Earlier Theoretical Studies in Quantum Information and Computation

Entanglement, Quantum Correlations, and Sum-of-Squares

Research on this topic studies many aspects of one of the key quantum features, entanglement and non-locality. I attack this topic by exploring a surprising connection between quantum information and the sum-of-squares (SOS) proof in approximation algorithms and the famous Unique Games Conjecture (UGC). This connection allows one to leverage technical advances in one field to apply to the other. Specific problems that I am working on include the characterization of separable (unentangled) states, the complexity of quantum Merlin-Arthur games with unentangled provers (QMA(2)), the possibility of a quantum-inspired approach to attack the UGC.


  • Limitations of semidefinite programs for separable states and entangled games. Aram Harrow, Anand Natarajan, Xiaodi Wu. QIP 2017. Communications in Mathematical Physics, Volume 366, Issue 2, pp 423–468, 2019.

  • Tight SoS-degree bounds for approximate Nash equilibria. Aram Harrow, Anand Natarajan, Xiaodi Wu. CCC 2016.

  • An improved semidefinite programming hierarchy for testing entanglement. Aram Harrow, Anand Natarajan, Xiaodi Wu. Communications in Mathematical Physics, June 2017, Volume 352, Issue 3, pp 881– 904.

  • Epsilon-net method for optimizations over separable states. Yaoyun Shi and Xiaodi Wu. QIP 2012, ICALP 2012. Theoretical Computer Science, Volume 598, Pages 51–63.

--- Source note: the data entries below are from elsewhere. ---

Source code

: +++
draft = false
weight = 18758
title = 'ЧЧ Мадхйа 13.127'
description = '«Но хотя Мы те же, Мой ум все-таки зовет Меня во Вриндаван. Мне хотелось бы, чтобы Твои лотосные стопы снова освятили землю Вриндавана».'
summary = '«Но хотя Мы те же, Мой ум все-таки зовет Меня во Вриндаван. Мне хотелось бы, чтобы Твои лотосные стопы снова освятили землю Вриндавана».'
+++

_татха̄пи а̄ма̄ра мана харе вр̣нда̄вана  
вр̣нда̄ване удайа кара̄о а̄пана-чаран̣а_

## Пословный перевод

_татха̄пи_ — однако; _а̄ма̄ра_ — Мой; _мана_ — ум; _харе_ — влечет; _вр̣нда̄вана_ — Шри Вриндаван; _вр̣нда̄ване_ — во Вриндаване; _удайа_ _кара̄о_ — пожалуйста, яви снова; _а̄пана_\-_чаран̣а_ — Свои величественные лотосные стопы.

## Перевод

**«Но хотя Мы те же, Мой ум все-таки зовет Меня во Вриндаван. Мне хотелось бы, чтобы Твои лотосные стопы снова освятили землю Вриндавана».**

Quantum Computational Complexity

Interactive proof systems have been a central model in complexity theory with applications ranging from the PCP theorem in the hardness of approximation to cryptography. It studies problems with efficiently verifiable proofs via interactions between a polynomial-time verifier and all-powerful provers, where the verifier determines the validity of the proofs. My main contribution on this topic is the development of the Equilibrium Value Method to obtain space-efficient simulations of quantum interactive proof systems, including QIP=PSPACE, QRG(2)=PSPACE. Recently, I have been working on the quantum variant of the PCP theorem in the interactive proof setting. As a concrete first step, I have obtained a parallel repetition result for entangled k-player games.


  • Parallel repetition for entangled k-player games via fast quantum search. Kai-Min Chung, Xiaodi Wu and Henry Yuen. CCC 2015.

  • Epsilon-net method for optimizations over separable states. Yaoyun Shi and Xiaodi Wu. QIP 2012, ICALP 2012. Theoretical Computer Science, Volume 598, Pages 51-63.

  • Parallel approximation of min-max problems with applications to classical and quantum zero-sum games Gus Gutoski and Xiaodi Wu. QIP 2012, CCC 2012. Computational Complexity, 22(2):385-428, 2013, the special issue of CCC 2012.

  • Equilibrium Value Method for the proof of QIP=PSPACE. Xiaodi Wu . arXiv:1004.0264.